**Recorded information**:
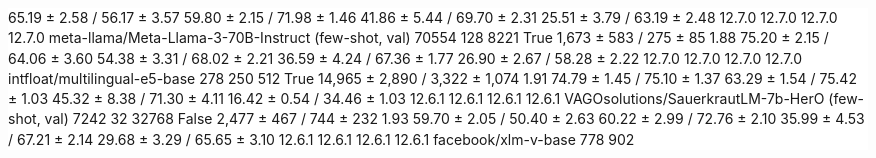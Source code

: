    <td class="de ner">65.19 ± 2.58 / 56.17 ± 3.57</td> 
   <td class="de sent">59.80 ± 2.15 / 71.98 ± 1.46</td> 
   <td class="de la">41.86 ± 5.44 / 69.70 ± 2.31</td> 
   <td class="de qa">25.51 ± 3.79 / 63.19 ± 2.48</td> 
   <td>12.7.0</td> 
   <td>12.7.0</td> 
   <td>12.7.0</td> 
   <td>12.7.0</td> 
   </tr>
  <tr class="not-merged-model">
   <td>meta-llama/Meta-Llama-3-70B-Instruct (few-shot, val)</td> 
   <td class="num_model_parameters">70554</td> 
   <td class="vocabulary_size">128</td> 
   <td class="max_sequence_length">8221</td> 
   <td class="commercially_licensed">True</td> 
   <td class="speed">1,673 ± 583 / 275 ± 85</td> 
   <td class="rank">1.88</td> 
   <td class="de ner">75.20 ± 2.15 / 64.06 ± 3.60</td> 
   <td class="de sent">54.38 ± 3.31 / 68.02 ± 2.21</td> 
   <td class="de la">36.59 ± 4.24 / 67.36 ± 1.77</td> 
   <td class="de qa">26.90 ± 2.67 / 58.28 ± 2.22</td> 
   <td>12.7.0</td> 
   <td>12.7.0</td> 
   <td>12.7.0</td> 
   <td>12.7.0</td> 
   </tr>
  <tr class="not-merged-model">
   <td>intfloat/multilingual-e5-base</td> 
   <td class="num_model_parameters">278</td> 
   <td class="vocabulary_size">250</td> 
   <td class="max_sequence_length">512</td> 
   <td class="commercially_licensed">True</td> 
   <td class="speed">14,965 ± 2,890 / 3,322 ± 1,074</td> 
   <td class="rank">1.91</td> 
   <td class="de ner">74.79 ± 1.45 / 75.10 ± 1.37</td> 
   <td class="de sent">63.29 ± 1.54 / 75.42 ± 1.03</td> 
   <td class="de la">45.32 ± 8.38 / 71.30 ± 4.11</td> 
   <td class="de qa">16.42 ± 0.54 / 34.46 ± 1.03</td> 
   <td>12.6.1</td> 
   <td>12.6.1</td> 
   <td>12.6.1</td> 
   <td>12.6.1</td> 
   </tr>
  <tr class="merged-model">
   <td>VAGOsolutions/SauerkrautLM-7b-HerO (few-shot, val)</td> 
   <td class="num_model_parameters">7242</td> 
   <td class="vocabulary_size">32</td> 
   <td class="max_sequence_length">32768</td> 
   <td class="commercially_licensed">False</td> 
   <td class="speed">2,477 ± 467 / 744 ± 232</td> 
   <td class="rank">1.93</td> 
   <td class="de ner">59.70 ± 2.05 / 50.40 ± 2.63</td> 
   <td class="de sent">60.22 ± 2.99 / 72.76 ± 2.10</td> 
   <td class="de la">35.99 ± 4.53 / 67.21 ± 2.14</td> 
   <td class="de qa">29.68 ± 3.29 / 65.65 ± 3.10</td> 
   <td>12.6.1</td> 
   <td>12.6.1</td> 
   <td>12.6.1</td> 
   <td>12.6.1</td> 
   </tr>
  <tr class="not-merged-model">
   <td>facebook/xlm-v-base</td> 
   <td class="num_model_parameters">778</td> 
   <td class="vocabulary_size">902</td>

**Your task**: Above are the records. Identify each line that contains the word "shot".

**Output for this task**:
   <td>meta-llama/Meta-Llama-3-70B-Instruct (few-shot, val)</td> 
   <td>VAGOsolutions/SauerkrautLM-7b-HerO (few-shot, val)</td> 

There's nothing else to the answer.